| Description of the task |
Where in the data below does the word "Delta" appear? Copy every line that has it.

[Information shown]

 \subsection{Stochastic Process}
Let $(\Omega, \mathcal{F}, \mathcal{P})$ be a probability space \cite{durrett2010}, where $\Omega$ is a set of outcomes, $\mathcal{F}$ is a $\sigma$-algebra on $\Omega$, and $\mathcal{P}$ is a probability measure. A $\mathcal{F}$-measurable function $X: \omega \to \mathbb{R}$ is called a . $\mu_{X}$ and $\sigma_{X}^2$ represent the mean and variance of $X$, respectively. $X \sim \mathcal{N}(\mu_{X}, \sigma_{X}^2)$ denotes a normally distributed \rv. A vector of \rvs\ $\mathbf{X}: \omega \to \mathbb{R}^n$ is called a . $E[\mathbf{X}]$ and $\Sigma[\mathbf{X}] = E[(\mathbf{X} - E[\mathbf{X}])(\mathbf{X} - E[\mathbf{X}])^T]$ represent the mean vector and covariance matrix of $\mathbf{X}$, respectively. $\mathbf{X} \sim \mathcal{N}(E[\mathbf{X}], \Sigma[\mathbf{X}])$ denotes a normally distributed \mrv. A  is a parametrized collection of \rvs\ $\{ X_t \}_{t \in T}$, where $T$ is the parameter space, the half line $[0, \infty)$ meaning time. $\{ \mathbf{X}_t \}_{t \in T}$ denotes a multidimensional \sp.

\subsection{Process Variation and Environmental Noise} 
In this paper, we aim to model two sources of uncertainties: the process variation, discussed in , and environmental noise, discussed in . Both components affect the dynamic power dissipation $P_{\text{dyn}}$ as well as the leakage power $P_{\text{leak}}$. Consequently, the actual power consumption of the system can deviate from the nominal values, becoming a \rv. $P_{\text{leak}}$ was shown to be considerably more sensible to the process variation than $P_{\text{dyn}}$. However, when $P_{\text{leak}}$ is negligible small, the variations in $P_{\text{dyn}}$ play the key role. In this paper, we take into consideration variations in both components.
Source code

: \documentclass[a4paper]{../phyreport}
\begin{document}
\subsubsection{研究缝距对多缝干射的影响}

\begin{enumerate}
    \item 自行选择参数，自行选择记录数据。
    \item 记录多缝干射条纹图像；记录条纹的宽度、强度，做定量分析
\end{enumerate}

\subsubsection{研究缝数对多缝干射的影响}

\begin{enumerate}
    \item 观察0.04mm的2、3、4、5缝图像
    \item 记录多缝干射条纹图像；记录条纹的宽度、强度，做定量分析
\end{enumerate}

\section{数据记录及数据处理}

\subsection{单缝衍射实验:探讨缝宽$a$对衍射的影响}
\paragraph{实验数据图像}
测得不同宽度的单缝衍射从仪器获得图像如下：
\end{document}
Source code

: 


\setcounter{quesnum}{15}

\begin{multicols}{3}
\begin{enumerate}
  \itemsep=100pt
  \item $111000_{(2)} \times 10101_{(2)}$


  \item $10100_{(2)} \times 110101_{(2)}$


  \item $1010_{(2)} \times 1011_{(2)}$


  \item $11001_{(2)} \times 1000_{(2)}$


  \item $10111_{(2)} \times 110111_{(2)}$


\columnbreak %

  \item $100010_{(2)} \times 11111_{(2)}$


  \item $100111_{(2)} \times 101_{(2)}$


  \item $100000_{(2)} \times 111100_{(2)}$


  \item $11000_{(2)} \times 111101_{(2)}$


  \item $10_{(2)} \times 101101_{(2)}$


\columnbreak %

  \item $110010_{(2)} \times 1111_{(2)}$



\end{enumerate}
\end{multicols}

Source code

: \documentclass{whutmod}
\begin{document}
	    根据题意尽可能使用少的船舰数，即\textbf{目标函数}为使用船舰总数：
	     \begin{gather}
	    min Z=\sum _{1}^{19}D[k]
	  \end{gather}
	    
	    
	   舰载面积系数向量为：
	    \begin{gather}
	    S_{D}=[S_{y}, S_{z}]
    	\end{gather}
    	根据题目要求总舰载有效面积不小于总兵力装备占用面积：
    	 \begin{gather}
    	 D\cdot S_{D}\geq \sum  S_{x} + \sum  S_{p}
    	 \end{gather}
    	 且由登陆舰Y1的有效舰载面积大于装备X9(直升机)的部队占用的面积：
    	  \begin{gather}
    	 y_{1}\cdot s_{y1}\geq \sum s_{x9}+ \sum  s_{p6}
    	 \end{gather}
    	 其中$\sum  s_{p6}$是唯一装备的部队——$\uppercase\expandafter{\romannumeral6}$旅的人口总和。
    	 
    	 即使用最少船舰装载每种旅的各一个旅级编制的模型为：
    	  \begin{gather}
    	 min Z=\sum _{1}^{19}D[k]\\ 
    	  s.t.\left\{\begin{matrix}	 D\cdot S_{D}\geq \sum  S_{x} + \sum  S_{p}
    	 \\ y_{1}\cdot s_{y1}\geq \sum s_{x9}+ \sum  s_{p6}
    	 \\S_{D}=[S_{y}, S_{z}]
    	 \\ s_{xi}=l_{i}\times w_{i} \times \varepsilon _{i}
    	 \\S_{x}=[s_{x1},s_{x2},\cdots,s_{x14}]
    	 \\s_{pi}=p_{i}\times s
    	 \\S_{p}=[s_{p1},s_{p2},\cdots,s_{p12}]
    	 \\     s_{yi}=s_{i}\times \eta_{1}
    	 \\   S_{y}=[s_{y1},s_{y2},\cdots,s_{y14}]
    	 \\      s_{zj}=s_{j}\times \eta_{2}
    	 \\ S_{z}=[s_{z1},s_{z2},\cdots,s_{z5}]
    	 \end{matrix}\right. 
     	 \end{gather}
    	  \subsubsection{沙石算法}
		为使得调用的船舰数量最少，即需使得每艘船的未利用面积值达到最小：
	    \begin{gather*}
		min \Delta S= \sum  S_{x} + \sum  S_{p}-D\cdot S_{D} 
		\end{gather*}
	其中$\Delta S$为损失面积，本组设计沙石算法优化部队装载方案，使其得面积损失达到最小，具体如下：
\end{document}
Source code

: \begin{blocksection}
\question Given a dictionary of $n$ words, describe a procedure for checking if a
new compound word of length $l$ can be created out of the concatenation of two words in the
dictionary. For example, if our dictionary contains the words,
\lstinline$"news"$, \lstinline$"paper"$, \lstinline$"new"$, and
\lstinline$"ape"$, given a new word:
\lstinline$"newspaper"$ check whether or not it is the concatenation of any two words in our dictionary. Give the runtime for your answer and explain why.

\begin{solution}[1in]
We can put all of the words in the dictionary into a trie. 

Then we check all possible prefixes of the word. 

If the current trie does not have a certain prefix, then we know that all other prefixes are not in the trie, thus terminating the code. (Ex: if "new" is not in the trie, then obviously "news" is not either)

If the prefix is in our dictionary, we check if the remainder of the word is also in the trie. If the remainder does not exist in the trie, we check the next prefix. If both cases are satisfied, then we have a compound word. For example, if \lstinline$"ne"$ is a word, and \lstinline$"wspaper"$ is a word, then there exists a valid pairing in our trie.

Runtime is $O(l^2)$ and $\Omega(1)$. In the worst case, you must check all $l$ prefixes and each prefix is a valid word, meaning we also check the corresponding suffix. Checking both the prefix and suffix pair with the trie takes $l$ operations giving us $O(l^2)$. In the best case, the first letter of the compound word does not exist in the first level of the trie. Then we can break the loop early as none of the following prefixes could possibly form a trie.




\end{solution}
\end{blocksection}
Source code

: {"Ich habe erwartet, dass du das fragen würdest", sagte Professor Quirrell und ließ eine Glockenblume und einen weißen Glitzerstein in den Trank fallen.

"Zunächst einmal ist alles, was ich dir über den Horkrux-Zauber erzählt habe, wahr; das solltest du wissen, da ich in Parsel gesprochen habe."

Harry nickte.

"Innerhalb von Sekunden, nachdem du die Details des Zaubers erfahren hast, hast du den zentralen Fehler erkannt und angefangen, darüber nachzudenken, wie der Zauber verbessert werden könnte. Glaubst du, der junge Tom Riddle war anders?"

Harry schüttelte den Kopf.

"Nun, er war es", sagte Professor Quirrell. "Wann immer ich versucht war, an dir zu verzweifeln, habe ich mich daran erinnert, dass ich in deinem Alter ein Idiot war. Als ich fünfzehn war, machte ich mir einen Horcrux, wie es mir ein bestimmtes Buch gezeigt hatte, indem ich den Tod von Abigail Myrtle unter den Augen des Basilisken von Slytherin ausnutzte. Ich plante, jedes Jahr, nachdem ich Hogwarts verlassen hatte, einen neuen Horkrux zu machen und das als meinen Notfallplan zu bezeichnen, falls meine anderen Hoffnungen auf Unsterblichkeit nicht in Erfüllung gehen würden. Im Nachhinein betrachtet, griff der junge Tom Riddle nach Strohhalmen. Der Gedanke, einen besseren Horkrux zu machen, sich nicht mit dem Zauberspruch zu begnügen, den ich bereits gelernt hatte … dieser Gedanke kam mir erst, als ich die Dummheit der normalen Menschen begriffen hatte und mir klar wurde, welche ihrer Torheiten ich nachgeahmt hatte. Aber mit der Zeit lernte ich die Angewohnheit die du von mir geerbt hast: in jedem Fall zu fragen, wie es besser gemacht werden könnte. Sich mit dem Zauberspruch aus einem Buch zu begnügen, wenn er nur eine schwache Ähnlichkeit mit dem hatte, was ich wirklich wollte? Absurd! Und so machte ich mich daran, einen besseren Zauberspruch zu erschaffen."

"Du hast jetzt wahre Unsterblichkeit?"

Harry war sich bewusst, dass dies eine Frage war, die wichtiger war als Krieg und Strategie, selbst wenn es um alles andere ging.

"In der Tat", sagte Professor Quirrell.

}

[/Information shown]

| Response to the exercise |
		min \Delta S= \sum  S_{x} + \sum  S_{p}-D\cdot S_{D} 
	其中$\Delta S$为损失面积，本组设计沙石算法优化部队装载方案，使其得面积损失达到最小，具体如下：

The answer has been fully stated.